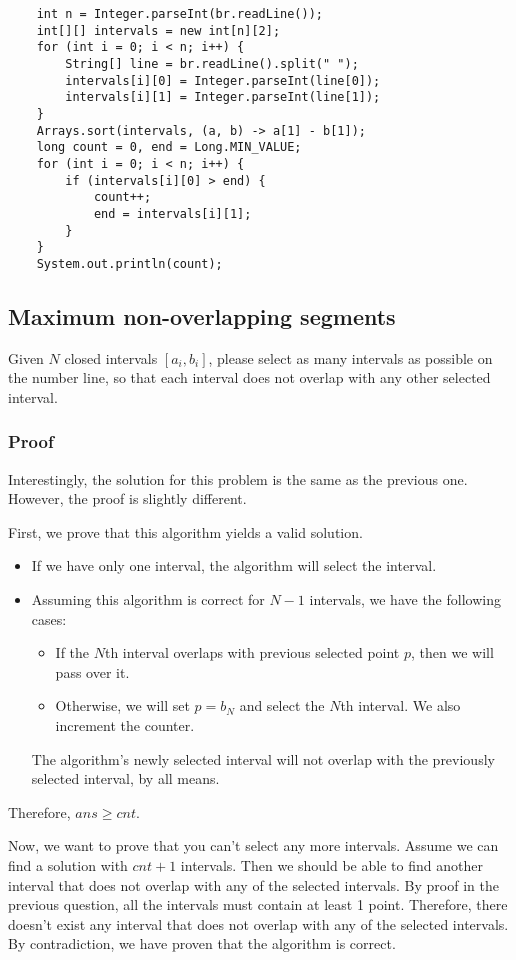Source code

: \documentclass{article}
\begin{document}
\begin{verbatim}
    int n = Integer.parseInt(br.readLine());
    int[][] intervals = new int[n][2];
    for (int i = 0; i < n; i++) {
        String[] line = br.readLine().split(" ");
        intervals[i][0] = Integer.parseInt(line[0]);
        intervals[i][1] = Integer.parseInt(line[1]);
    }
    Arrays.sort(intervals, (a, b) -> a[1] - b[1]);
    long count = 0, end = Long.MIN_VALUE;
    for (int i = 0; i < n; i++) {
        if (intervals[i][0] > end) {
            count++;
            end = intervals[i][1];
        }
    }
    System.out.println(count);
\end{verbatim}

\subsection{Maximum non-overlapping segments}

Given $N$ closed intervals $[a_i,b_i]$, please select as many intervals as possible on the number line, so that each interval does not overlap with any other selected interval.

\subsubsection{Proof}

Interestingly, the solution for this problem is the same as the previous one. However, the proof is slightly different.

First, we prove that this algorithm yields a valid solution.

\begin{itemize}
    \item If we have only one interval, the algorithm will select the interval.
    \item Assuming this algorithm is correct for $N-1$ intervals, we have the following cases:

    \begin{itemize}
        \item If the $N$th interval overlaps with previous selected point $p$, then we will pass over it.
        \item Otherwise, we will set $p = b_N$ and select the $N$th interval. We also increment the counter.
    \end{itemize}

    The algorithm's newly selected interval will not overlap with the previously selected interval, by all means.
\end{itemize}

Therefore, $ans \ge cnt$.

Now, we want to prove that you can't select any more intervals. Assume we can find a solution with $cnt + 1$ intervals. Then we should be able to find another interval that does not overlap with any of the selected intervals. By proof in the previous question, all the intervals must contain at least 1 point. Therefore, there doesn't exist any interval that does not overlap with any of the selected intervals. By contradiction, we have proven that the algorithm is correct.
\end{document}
...
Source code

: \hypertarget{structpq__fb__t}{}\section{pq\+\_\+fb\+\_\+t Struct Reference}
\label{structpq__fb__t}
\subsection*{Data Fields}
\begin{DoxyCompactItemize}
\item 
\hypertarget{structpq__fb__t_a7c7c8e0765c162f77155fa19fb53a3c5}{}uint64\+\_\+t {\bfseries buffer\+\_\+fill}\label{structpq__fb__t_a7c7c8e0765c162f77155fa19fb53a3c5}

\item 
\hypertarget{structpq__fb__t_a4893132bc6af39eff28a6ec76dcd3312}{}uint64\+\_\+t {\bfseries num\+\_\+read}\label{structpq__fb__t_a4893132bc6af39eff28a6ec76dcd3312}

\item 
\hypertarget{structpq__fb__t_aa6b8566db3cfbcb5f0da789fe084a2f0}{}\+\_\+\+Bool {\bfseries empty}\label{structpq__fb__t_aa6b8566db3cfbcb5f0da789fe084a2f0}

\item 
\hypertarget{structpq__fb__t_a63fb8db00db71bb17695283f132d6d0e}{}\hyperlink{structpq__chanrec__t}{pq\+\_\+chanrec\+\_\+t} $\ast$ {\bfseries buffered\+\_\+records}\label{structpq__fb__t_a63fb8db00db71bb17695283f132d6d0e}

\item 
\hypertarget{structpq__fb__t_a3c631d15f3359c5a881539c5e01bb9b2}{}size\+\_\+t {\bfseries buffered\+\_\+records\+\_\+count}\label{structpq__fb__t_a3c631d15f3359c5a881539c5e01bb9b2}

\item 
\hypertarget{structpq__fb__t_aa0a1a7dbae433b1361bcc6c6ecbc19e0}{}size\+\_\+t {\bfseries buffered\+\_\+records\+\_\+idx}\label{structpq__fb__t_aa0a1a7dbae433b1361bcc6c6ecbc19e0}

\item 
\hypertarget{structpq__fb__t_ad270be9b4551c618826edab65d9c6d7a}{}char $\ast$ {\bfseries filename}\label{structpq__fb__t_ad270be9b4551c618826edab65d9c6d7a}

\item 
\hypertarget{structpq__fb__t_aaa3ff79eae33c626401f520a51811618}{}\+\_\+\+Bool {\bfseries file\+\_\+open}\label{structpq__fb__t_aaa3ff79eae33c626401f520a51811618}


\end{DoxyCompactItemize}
==
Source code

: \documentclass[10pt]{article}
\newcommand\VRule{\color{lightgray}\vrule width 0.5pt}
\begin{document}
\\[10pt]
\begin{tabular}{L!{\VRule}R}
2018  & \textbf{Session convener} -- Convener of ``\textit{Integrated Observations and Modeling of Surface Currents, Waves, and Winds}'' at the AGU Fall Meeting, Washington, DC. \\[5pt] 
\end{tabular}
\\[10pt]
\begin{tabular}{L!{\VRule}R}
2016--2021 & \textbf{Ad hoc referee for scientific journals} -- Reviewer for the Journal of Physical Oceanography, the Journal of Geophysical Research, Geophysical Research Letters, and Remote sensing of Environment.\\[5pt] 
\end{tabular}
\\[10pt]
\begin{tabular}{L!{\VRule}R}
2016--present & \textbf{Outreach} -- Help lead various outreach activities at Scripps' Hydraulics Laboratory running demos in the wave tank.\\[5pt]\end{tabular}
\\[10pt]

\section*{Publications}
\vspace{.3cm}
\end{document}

Task instructions: The lines above that hold the word "Integer" should be found and copied out.

Written answer:
    int n = Integer.parseInt(br.readLine());
        intervals[i][0] = Integer.parseInt(line[0]);
        intervals[i][1] = Integer.parseInt(line[1]);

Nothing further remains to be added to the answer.